French and Indian War

Dinwiddie's actions as lieutenant governor are commonly cited as precipitating the French and Indian War. He wanted to limit French expansion in Ohio Country, an area claimed by the Virginia Colony and in which the Ohio Company, of which he was a stockholder,[1] had made preliminary surveys and some small settlements.

In 1753, Dinwiddie learned the French had built Fort Presque Isle near Lake Erie and Fort Le Boeuf, which he saw as threatening Virginia's interests in the Ohio Valley.

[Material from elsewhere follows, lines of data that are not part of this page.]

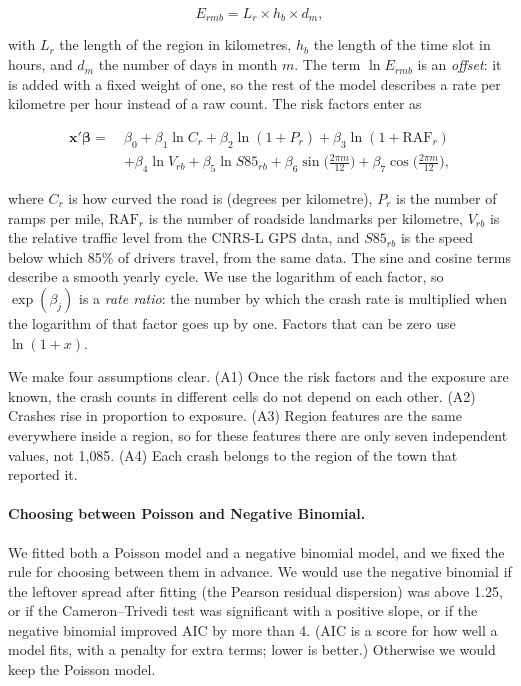 \documentclass[11pt]{article}
\begin{document}
\begin{equation}
E_{rmb}=L_r\times h_b\times d_m,
\label{eq:exposure}
\end{equation}

with $L_r$ the length of the region in kilometres, $h_b$ the length of the
time slot in hours, and $d_m$ the number of days in month $m$. The term
$\ln E_{rmb}$ is an \emph{offset}: it is added with a fixed weight of one, so
the rest of the model describes a rate per kilometre per hour instead of a raw
count. The risk factors enter as

\begin{equation}
\begin{aligned}
\mathbf{x}'\boldsymbol{\beta}=\ &\beta_0
+\beta_1\ln C_r
+\beta_2\ln(1+P_r)
+\beta_3\ln(1+\mathrm{RAF}_r)\\
&+\beta_4\ln V_{rb}
+\beta_5\ln S85_{rb}
+\beta_6\sin\!\Big(\tfrac{2\pi m}{12}\Big)
+\beta_7\cos\!\Big(\tfrac{2\pi m}{12}\Big),
\end{aligned}
\label{eq:linpred}
\end{equation}

where $C_r$ is how curved the road is (degrees per kilometre), $P_r$ is the
number of ramps per mile, $\mathrm{RAF}_r$ is the number of roadside landmarks
per kilometre, $V_{rb}$ is the relative traffic level from the CNRS-L GPS
data, and $S85_{rb}$ is the speed below which 85\% of drivers travel, from the
same data. The sine and cosine terms describe a smooth yearly cycle. We use
the logarithm of each factor, so $\exp(\beta_j)$ is a \emph{rate ratio}: the
number by which the crash rate is multiplied when the logarithm of that factor
goes up by one. Factors that can be zero use $\ln(1+x)$.

We make four assumptions clear. (A1) Once the risk factors and the exposure are
known, the crash counts in different cells do not depend on each other. (A2)
Crashes rise in proportion to exposure. (A3) Region features are the same
everywhere inside a region, so for these features there are only seven
independent values, not 1{,}085. (A4) Each crash belongs to the region of the
town that reported it.

\paragraph{Choosing between Poisson and Negative Binomial.}
We fitted both a Poisson model and a negative binomial model, and we fixed the
rule for choosing between them in advance. We would use the negative binomial
if the leftover spread after fitting (the Pearson residual dispersion) was
above 1.25, or if the Cameron--Trivedi test was significant with a positive
slope, or if the negative binomial improved AIC by more than 4. (AIC is a score
for how well a model fits, with a penalty for extra terms; lower is better.)
Otherwise we would keep the Poisson model.
\end{document}
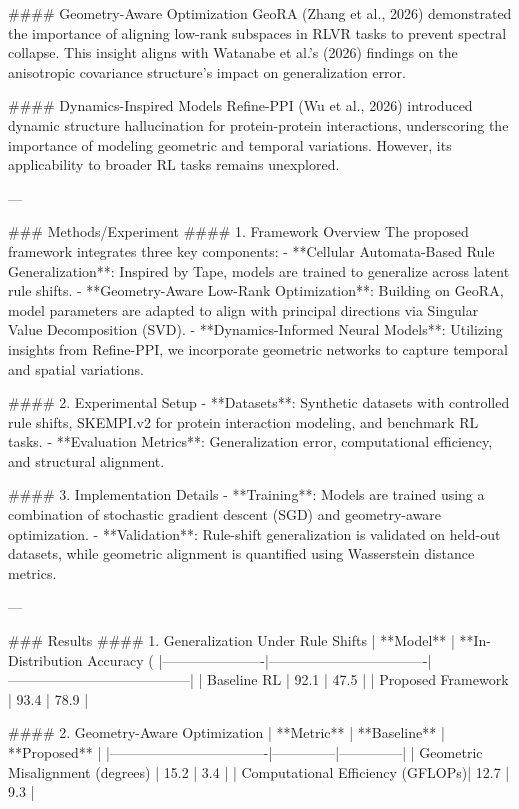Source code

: #### Geometry-Aware Optimization  
GeoRA (Zhang et al., 2026) demonstrated the importance of aligning low-rank subspaces in RLVR tasks to prevent spectral collapse. This insight aligns with Watanabe et al.'s (2026) findings on the anisotropic covariance structure's impact on generalization error.  

#### Dynamics-Inspired Models  
Refine-PPI (Wu et al., 2026) introduced dynamic structure hallucination for protein-protein interactions, underscoring the importance of modeling geometric and temporal variations. However, its applicability to broader RL tasks remains unexplored.  

---

### Methods/Experiment  
#### 1. Framework Overview  
The proposed framework integrates three key components:  
- **Cellular Automata-Based Rule Generalization**: Inspired by Tape, models are trained to generalize across latent rule shifts.  
- **Geometry-Aware Low-Rank Optimization**: Building on GeoRA, model parameters are adapted to align with principal directions via Singular Value Decomposition (SVD).  
- **Dynamics-Informed Neural Models**: Utilizing insights from Refine-PPI, we incorporate geometric networks to capture temporal and spatial variations.  

#### 2. Experimental Setup  
- **Datasets**: Synthetic datasets with controlled rule shifts, SKEMPI.v2 for protein interaction modeling, and benchmark RL tasks.  
- **Evaluation Metrics**: Generalization error, computational efficiency, and structural alignment.  

#### 3. Implementation Details  
- **Training**: Models are trained using a combination of stochastic gradient descent (SGD) and geometry-aware optimization.  
- **Validation**: Rule-shift generalization is validated on held-out datasets, while geometric alignment is quantified using Wasserstein distance metrics.  

---

### Results  
#### 1. Generalization Under Rule Shifts  
| **Model**           | **In-Distribution Accuracy (%
|----------------------|----------------------------------|---------------------------------------|  
| Baseline RL          | 92.1                            | 47.5                                  |  
| Proposed Framework   | 93.4                            | 78.9                                  |  

#### 2. Geometry-Aware Optimization  
| **Metric**                       | **Baseline** | **Proposed** |  
|----------------------------------|--------------|--------------|  
| Geometric Misalignment (degrees) | 15.2         | 3.4          |  
| Computational Efficiency (GFLOPs)| 12.7         | 9.3          |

He sent an eight-man expedition under George Washington to warn the French to withdraw. Washington, then only 21 years old, made the journey in midwinter of 1753-54. Washington arrived at Fort Le Boeuf on 11 December 1753. Jacques Legardeur de Saint-Pierre, commandant at Fort Le Boeuf, a tough veteran of the west, received Washington politely, but contemptuously rejected his blustering ultimatum.[2]

Jacquess Saint-Pierre gave Washington three days hospitality at the fort, and then gave Washington a letter for him to deliver to Dinwiddie. The letter ordered the Governor of Virginia to deliver his demand to the Major General of New France in the capital, Quebec City.[3]

In January 1754, even before learning of the French refusal, Dinwiddie sent a small force of Virginia militia to build a fort at the forks of the Ohio River, where the Allegheny and Monongahela Rivers merge to form the Ohio (present-day Pittsburgh). The French quickly drove off the Virginians and built a larger fort on the site, calling it Fort Duquesne, in honour of the Marquis de Duquesne, who had recently become governor of New France. In early spring 1754, Dinwiddie sent Washington to build a road to the Monongahela. After having attacked the French at the Battle of Jumonville Glen, Washington retreated and built a small stockade, Fort Necessity, at a spot then called "Great Meadows", by the Youghiogheny River, eleven miles southeast of present-day Uniontown. Here he encountered the French in a skirmish on 3 July 1754 and was forced to surrender. Dinwiddie was subsequently active in rallying other colonies in defense against France and ultimately prevailed upon the British to send General Edward Braddock to Virginia with two regiments of regular troops.

Dinwiddie's administration was marked by frequent disagreements with the Assembly over finances. In January 1758 he left Virginia and lived in England until his death at Clifton, Bristol.


Dinwiddie County, Virginia, which lies 30 miles south of Richmond, is named in honor of Robert Dinwiddie. In Portsmouth, Virginia a hotel was opened in his honor [1]


  1. Anderson, F.: "Crucible of War", page 37. Vintage Books, 2000.
  2. "France in America, Fitzhenry & Whiteside Limited, p. 181
  3. Nos racines, l'histoire vivante des Québécois, Éditions Comémorative, Livre-Loisir Ltée. p457

Anderson, Fred (2001). Crucible of war: the Seven Years' War and the fate of empire in British North America, 1754-1766. New York: Vintage Books. ISBN 0-375-70636-4.